(Your instructions)
Wherever "confidence" appears in a line of the records below, count that line, and report only the number.

Plain-text document sources:
※ ※ ※

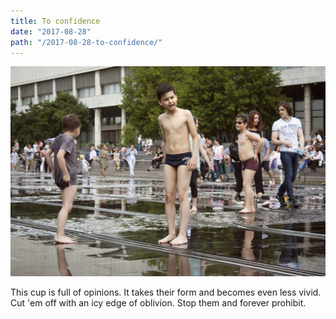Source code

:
 ```yaml
---
title: To confidence
date: "2017-08-28"
path: "/2017-08-28-to-confidence/"
---
```


![street](./3797.jpg)

This cup is full of opinions. It takes their form and becomes even less vivid. Cut 'em off with an icy edge of oblivion. Stop them and forever prohibit.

※ ※ ※

(Your solution)
2